Editor’s note: This article is Part 2 of a three-part introduction to Python in Excel. It’s an important feature in Excel allowing you to use more advanced data analytics, complex visualisations, machine learning, and automation. The series details Python’s functionality and application for data analysis — a highly relevant skill for today’s accounting and finance professionals. Part 1 provides an overview of the topic and details how Python code may be inserted into Excel. Part 3 looks at errors and more complex examples using imported libraries and modules.
This second article in the series is split into three sections:
- Working with lists: When using Python in Excel to analyse data, one of the simplest ways of storing data is in a list. This section highlights some of the key items to consider.
- Extending the idea with (dynamic) arrays: Extrapolating the list idea, using the Python library NumPy allows arrays to be defined more extensively.
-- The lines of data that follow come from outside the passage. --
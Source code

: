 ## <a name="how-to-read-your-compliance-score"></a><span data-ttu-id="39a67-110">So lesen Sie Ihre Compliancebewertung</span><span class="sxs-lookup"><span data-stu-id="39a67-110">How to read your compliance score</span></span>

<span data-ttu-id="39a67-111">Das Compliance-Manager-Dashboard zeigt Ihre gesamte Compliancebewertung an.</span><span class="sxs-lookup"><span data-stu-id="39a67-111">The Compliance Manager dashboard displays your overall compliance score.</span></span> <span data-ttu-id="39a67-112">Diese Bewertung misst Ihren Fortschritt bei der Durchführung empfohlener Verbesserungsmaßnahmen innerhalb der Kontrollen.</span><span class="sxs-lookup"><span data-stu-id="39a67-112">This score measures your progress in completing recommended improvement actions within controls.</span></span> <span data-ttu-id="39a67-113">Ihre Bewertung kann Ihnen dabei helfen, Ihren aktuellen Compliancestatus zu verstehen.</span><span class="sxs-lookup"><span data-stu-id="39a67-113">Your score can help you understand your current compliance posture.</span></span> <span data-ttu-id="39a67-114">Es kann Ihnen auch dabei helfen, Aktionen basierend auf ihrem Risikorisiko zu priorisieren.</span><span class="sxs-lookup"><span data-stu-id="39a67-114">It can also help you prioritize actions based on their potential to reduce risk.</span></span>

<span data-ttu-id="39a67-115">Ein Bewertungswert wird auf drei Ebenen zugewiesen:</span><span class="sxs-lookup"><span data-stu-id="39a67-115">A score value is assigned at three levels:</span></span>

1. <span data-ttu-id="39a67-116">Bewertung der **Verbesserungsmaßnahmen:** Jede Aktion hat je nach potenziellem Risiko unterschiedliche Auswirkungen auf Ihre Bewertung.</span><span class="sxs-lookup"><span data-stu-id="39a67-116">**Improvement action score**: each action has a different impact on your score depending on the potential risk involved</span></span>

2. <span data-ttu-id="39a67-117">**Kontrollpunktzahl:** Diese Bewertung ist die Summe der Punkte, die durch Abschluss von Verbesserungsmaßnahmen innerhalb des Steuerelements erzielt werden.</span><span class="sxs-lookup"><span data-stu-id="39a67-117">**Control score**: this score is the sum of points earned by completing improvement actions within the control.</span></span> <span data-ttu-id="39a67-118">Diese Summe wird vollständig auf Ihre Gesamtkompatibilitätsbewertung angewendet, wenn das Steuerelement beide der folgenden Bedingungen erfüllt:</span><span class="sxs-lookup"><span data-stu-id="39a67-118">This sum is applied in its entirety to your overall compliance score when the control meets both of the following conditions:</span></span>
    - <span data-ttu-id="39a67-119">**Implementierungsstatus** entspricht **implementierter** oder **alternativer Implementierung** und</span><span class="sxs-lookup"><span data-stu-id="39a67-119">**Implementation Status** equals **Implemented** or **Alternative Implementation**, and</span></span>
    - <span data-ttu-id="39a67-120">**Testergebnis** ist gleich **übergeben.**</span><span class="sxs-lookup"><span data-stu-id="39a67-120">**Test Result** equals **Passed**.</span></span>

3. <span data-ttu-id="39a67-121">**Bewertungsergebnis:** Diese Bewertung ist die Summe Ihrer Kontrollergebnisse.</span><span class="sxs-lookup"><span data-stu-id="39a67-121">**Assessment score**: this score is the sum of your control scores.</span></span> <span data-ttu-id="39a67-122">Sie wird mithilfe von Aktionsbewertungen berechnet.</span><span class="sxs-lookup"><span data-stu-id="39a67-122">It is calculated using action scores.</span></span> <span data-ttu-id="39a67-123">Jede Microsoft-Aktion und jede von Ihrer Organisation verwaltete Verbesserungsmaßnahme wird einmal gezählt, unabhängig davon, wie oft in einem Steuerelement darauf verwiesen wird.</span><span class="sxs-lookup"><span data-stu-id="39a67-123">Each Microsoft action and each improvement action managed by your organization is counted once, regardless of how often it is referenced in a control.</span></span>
This section provides further details.
- Using Python in Excel to reference Excel entities: Discusses how Python works specifically with Excel data sources such as an Excel Table, a Power Query Table, or a defined name or dynamic array, with or without headers.
Working with lists
When using Python in Excel to analyse data, one of the simplest ways of storing data is in a list. The following image shows a simple list of employees, shown in the Excel Value view:

The Python code used is:
salespeople = [“Mary”, “Derek”, “John”, “Tom”]
This creates a list of spilled values, which Python identifies as salespeople, namely Mary, Derek, John, and Tom.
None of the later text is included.